By Lauren Stone
Is this realistic? Of course it is! With a combination of a few life adjustments, maintaining a healthy body, regulated metabolism, vitality and energy is certainly attainable. While society tends to blame simply what you eat to blame for post-fifty unwanted weight gain or an energy “sucker,” it comes down to what it’s always been; intake in versus intake out. Your body still requires a balance of a healthy diet and sufficient exercise, not only to prevent weight gain but to maintain flexibility and ward off unwanted ailments further down the road.
Dr. Robert Butler, a gerontologist and geriatric psychiatrist; founder and president of the International Longevity Center and author of “Why Survive? Being Old in America” contributed to a wonderful article written for CBS. “As you get older, there is a tendency to become less active. As a result, you lose muscle mass and the metabolism slows down, he explains. But if you remain active and maintain your muscle mass, your metabolism will not slow down much. What does change are dietary needs as people age, he says. So if you are a postmenopausal woman, or a man over 50, Dr. Butler suggests cutting back on iron supplements. Iron can be dangerous because it accumulates in the heart and causes heart trouble.
So he suggests in addition to having discipline, aim to eat 5-7 servings of fruits and vegetables, lots of fiber to avoid any bowel problems. Obviously the body will undergo physical changes like skin elasticity, a decrease in muscle mass if you become inactive. But if we stay fit and exercise body and mind, Dr.

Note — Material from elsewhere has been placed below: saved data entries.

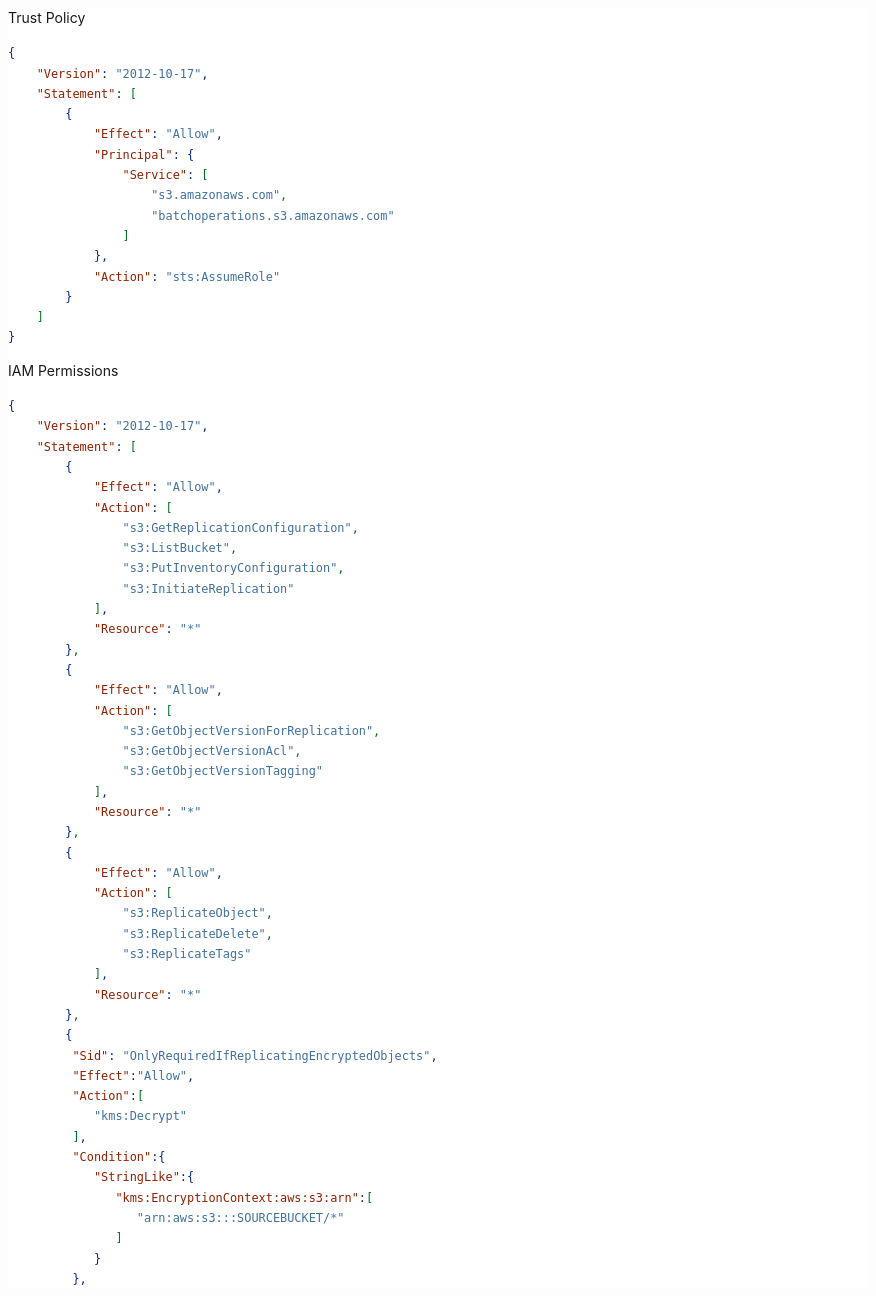 Trust Policy
``` json
{
    "Version": "2012-10-17",
    "Statement": [
        {
            "Effect": "Allow",
            "Principal": {
                "Service": [
                    "s3.amazonaws.com",
                    "batchoperations.s3.amazonaws.com"
                ]
            },
            "Action": "sts:AssumeRole"
        }
    ]
}
```

IAM Permissions
``` json 
{
    "Version": "2012-10-17",
    "Statement": [
        {
            "Effect": "Allow",
            "Action": [
                "s3:GetReplicationConfiguration",
                "s3:ListBucket",
                "s3:PutInventoryConfiguration",
                "s3:InitiateReplication"
            ],
            "Resource": "*"
        },
        {
            "Effect": "Allow",
            "Action": [
                "s3:GetObjectVersionForReplication",
                "s3:GetObjectVersionAcl",
                "s3:GetObjectVersionTagging"
            ],
            "Resource": "*"
        },
        {
            "Effect": "Allow",
            "Action": [
                "s3:ReplicateObject",
                "s3:ReplicateDelete",
                "s3:ReplicateTags"
            ],
            "Resource": "*"
        },
        {
         "Sid": "OnlyRequiredIfReplicatingEncryptedObjects",
         "Effect":"Allow",
         "Action":[
            "kms:Decrypt"
         ],
         "Condition":{
            "StringLike":{
               "kms:EncryptionContext:aws:s3:arn":[
                  "arn:aws:s3:::SOURCEBUCKET/*"
               ]
            }
         },
```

Butler says we are certainly able to stay in shape.
Aerobics: You should engage in real physical activity where you are sweating at least three times a week.
Muscle Strengthening: Building strong muscles will keep your metabolism up (muscles burn more calories than fat) and help support your skeleton, keep your bones/back aligned properly. Also helps keep your body balanced (see 4).
Stretching/ Flexibility:If you don't stretch your muscles, your body can become tight and rigid, making it more painful and difficult to do ordinary activities like putting on shoes and reaching for things on shelves. You can increase your flexibility by doing a series of stretches a few times a week. When you get up, you should do a few stretches, like lie on the floor and reach as far as you can in all directions, move your legs from side to side, do the mad cat position (arch your back), put your hands on the side of the doors and lean into the opening. You can also do those typical runner's stretches like stretching your hamstring and quadriceps. You should hold each stretch for at least 30 seconds; don't rock back and forth.
Balance: It is important to do balance-building exercises so that you can react to situations and not fall and break a hip. You can do balance building exercises during the routine course of your day: stand on one leg while you are waiting in line, or go up and down on your toes.
Exercise your brain by doing acrostics, crossword puzzles, or studying a language.
There are some sports that are better for you than others as you age, says Dr. Butler. For example, it's better to be a fast walker than a runner as you age (after 50) because you do less damage to your knees and ankles. A good fast walk can give you the same health advantages, he says.
Swimming gives you a good low-impact aerobic workout, but it doesn't build bone density because your feet are not hitting the ground. You need gravity fighting activity to build bone density. The pull of gravity helps the bones build density, and it is important to have dense bones as you age so that you don't get osteoporosis, or bone thinning, which is a particular problem for women as they age. About 15 percent of the osteoporosis cases are also men; 85 percent of osteoporosis cases are women because women have lighter bones to begin, Dr. Butler says.
“The good news is that even if a person has had a sedentary life, it is never too late to exercise. Gradually, a person can get back in shape.”